Saturday, January 19, 2013

The Heretical Mind


T. S. Eliot famously observed the nature of the heretic as, "a person who seizes upon a truth and pushes it to the point at which it becomes a falsehood." This generalization strikes me as especially perspicacious and indeed indicative of a particular mode of thinking in which one observes events and attributes them all to one, or even a few, central causes. This cause-seeking reasoning is of course useful and fundamental to understanding the natural world, yet it is a potentially myopic approach.
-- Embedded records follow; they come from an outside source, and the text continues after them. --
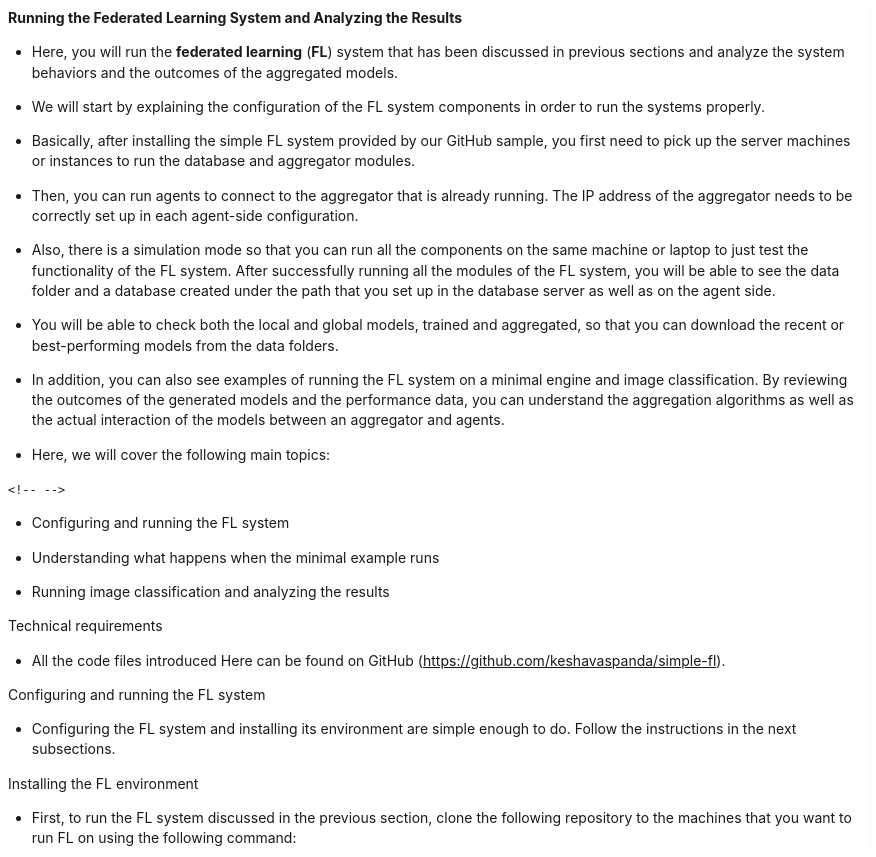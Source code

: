 **Running the Federated Learning System and Analyzing the Results**

-   Here, you will run the **federated learning** (**FL**) system that
    has been discussed in previous sections and analyze the system
    behaviors and the outcomes of the aggregated models.

-   We will start by explaining the configuration of the FL system
    components in order to run the systems properly.

-   Basically, after installing the simple FL system provided by our
    GitHub sample, you first need to pick up the server machines or
    instances to run the database and aggregator modules.

-   Then, you can run agents to connect to the aggregator that is
    already running. The IP address of the aggregator needs to be
    correctly set up in each agent-side configuration.

-   Also, there is a simulation mode so that you can run all the
    components on the same machine or laptop to just test the
    functionality of the FL system. After successfully running all the
    modules of the FL system, you will be able to see the data folder
    and a database created under the path that you set up in the
    database server as well as on the agent side.

-   You will be able to check both the local and global models, trained
    and aggregated, so that you can download the recent or
    best-performing models from the data folders.

-   In addition, you can also see examples of running the FL system on a
    minimal engine and image classification. By reviewing the outcomes
    of the generated models and the performance data, you can understand
    the aggregation algorithms as well as the actual interaction of the
    models between an aggregator and agents.

-   Here, we will cover the following main topics:

```{=html}
<!-- -->
```
-   Configuring and running the FL system

-   Understanding what happens when the minimal example runs

-   Running image classification and analyzing the results

Technical requirements

-   All the code files introduced Here can be found on GitHub
    (https://github.com/keshavaspanda/simple-fl).

Configuring and running the FL system

-   Configuring the FL system and installing its environment are simple
    enough to do. Follow the instructions in the next subsections.

Installing the FL environment

-   First, to run the FL system discussed in the previous section, clone
    the following repository to the machines that you want to run FL on
    using the following command:
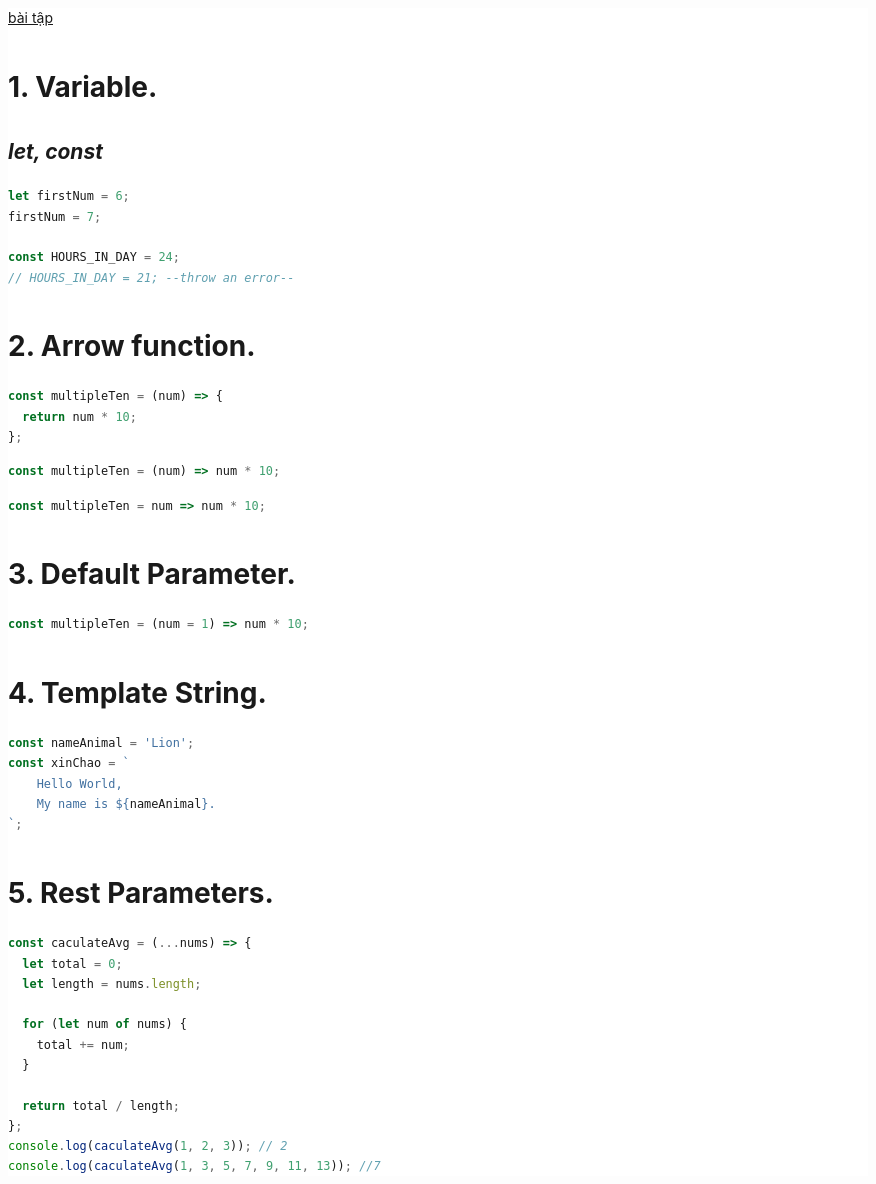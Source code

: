[bài tập](https://leetcode.com/studyplan/30-days-of-javascript/)
# 1. Variable.

## _let, const_

```javascript
let firstNum = 6;
firstNum = 7;

const HOURS_IN_DAY = 24;
// HOURS_IN_DAY = 21; --throw an error--
```

# 2. Arrow function.

```javascript
const multipleTen = (num) => {
  return num * 10;
};
```

```javascript
const multipleTen = (num) => num * 10;
```

```javascript
const multipleTen = num => num * 10;
```

# 3. Default Parameter.
```javascript
const multipleTen = (num = 1) => num * 10;
```

# 4. Template String.
```javascript
const nameAnimal = 'Lion';
const xinChao = `
    Hello World,
    My name is ${nameAnimal}. 
`;
```

# 5. Rest Parameters.
```javascript
const caculateAvg = (...nums) => {
  let total = 0;
  let length = nums.length;

  for (let num of nums) {
    total += num;
  }

  return total / length;
};
console.log(caculateAvg(1, 2, 3)); // 2
console.log(caculateAvg(1, 3, 5, 7, 9, 11, 13)); //7
```
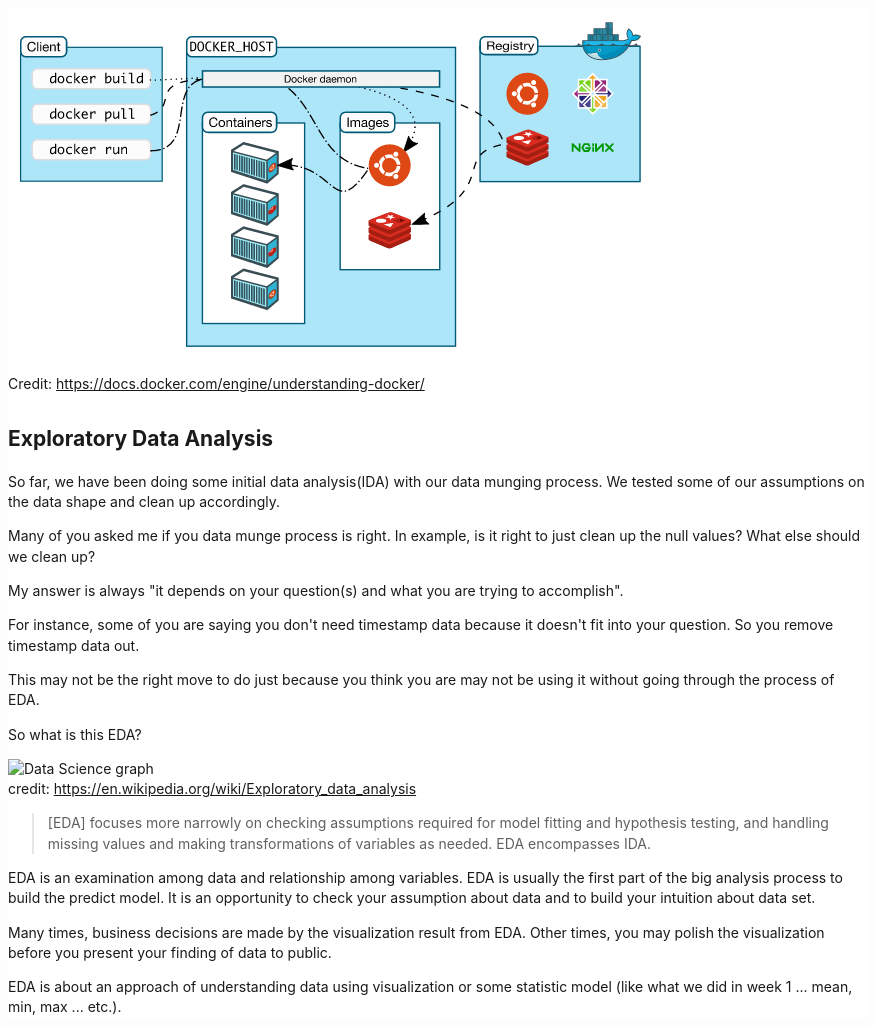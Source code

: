 ![docker architecture graph](imgs/docker_architecture.png)  
Credit: https://docs.docker.com/engine/understanding-docker/

## Exploratory Data Analysis

So far, we have been doing some initial data analysis(IDA) with our data munging process. We tested some of our assumptions on the data shape and clean up accordingly.

Many of you asked me if you data munge process is right. In example, is it right to just clean up the null values? What else should we clean up?

My answer is always "it depends on your question(s) and what you are trying to accomplish".

For instance, some of you are saying you don't need timestamp data because it doesn't fit into your question. So you remove timestamp data out.

This may not be the right move to do just because you think you are may not be using it without going through the process of EDA.

So what is this EDA?

![Data Science graph](https://upload.wikimedia.org/wikipedia/commons/b/ba/Data_visualization_process_v1.png)  
credit: https://en.wikipedia.org/wiki/Exploratory_data_analysis

> [EDA] focuses more narrowly on checking assumptions required for model fitting and hypothesis testing, and handling missing values and making transformations of variables as needed. EDA encompasses IDA.

EDA is an examination among data and relationship among variables. EDA is usually the first part of the big analysis process to build the predict model. It is an opportunity to check your assumption about data and to build your intuition about data set.

Many times, business decisions are made by the visualization result from EDA. Other times, you may polish the visualization before you present your finding of data to public.

EDA is about an approach of understanding data using visualization or some statistic model (like what we did in week 1 ... mean, min, max ... etc.).
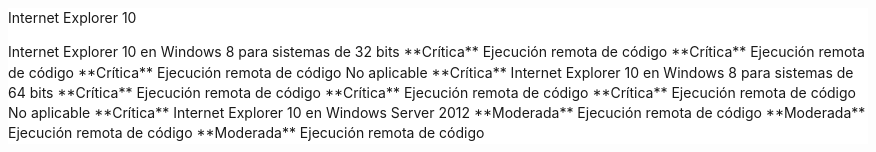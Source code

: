 Internet Explorer 10
</th>
</tr>
<tr class="alternateRow">
<td style="border:1px solid black;">
Internet Explorer 10 en Windows 8 para sistemas de 32 bits
</td>
<td style="border:1px solid black;">
**Crítica**  
Ejecución remota de código
</td>
<td style="border:1px solid black;">
**Crítica**  
Ejecución remota de código
</td>
<td style="border:1px solid black;">
**Crítica**  
Ejecución remota de código
</td>
<td style="border:1px solid black;">
No aplicable
</td>
<td style="border:1px solid black;">
**Crítica**
</td>
</tr>
<tr>
<td style="border:1px solid black;">
Internet Explorer 10 en Windows 8 para sistemas de 64 bits
</td>
<td style="border:1px solid black;">
**Crítica**  
Ejecución remota de código
</td>
<td style="border:1px solid black;">
**Crítica**  
Ejecución remota de código
</td>
<td style="border:1px solid black;">
**Crítica**  
Ejecución remota de código
</td>
<td style="border:1px solid black;">
No aplicable
</td>
<td style="border:1px solid black;">
**Crítica**
</td>
</tr>
<tr class="alternateRow">
<td style="border:1px solid black;">
Internet Explorer 10 en Windows Server 2012
</td>
<td style="border:1px solid black;">
**Moderada**  
Ejecución remota de código
</td>
<td style="border:1px solid black;">
**Moderada**  
Ejecución remota de código
</td>
<td style="border:1px solid black;">
**Moderada**  
Ejecución remota de código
Dr. Jeroen Vanheste in his study of classicism similarly observed that
Theories that consider everything to be a construction or a convention or the expression of a specific ideology, are a radicalization of an intuition that in itself obviously contains some truth. [1]
We are all liable to such a preoccupation and we see the generalizations everywhere when we read the
philosophically-untrained simplifying the world for us. We read of historical slights like "the essence of Greek culture" and political drivel about "the three ways to fix. . ." We see scientists struggle with  what occurred before time and anthropologists and now neuroscientists trying to make sense of human action. The fruits of such thinking often seem to come in the form of prescriptions, and Dom Prosper Guéranger, speaking about antipathy toward the Roman liturgy, observed:
All heretics without exception start out by wishing to return to the customs of the early Church... they prune, they efface, they suppress–everything falls under their hatchet–and while we await a vision of our religion in its pristine purity, we find ourselves encumbered with new formulations, fresh off the press, and incontestably human, for the men who created them are still alive. [2]
All other values, principles, and accidentals are stripped away and replaced by those of the observer, which are usually invisible to him and those of his age. The whole has been destroyed, but what has been revealed and what has simply been lost?

It seems, perhaps, that while both are necessary, learning by observation and learning by deconstruction (all too often "murdering to dissect"), are the lesser and lower, or better, preliminary, forms of learning. The ideal, then, would be learning by creation, no longer looking or digging but learning about the nature of things by purposeful making and being.

Now the creative act surely seems the most radical for it is no small matter to change the world, let alone make one, yet all three approaches change or make, yet only the creative admits to its purpose. Too it is just as systematic, built on rules and laws, and as well fuses past, present, and future just as the overtly fact-seeking sciences seek to contribute to one true knowledge.

The heretical mind is the philosopher as hunter-gatherer. The creative mind is the philosopher as man.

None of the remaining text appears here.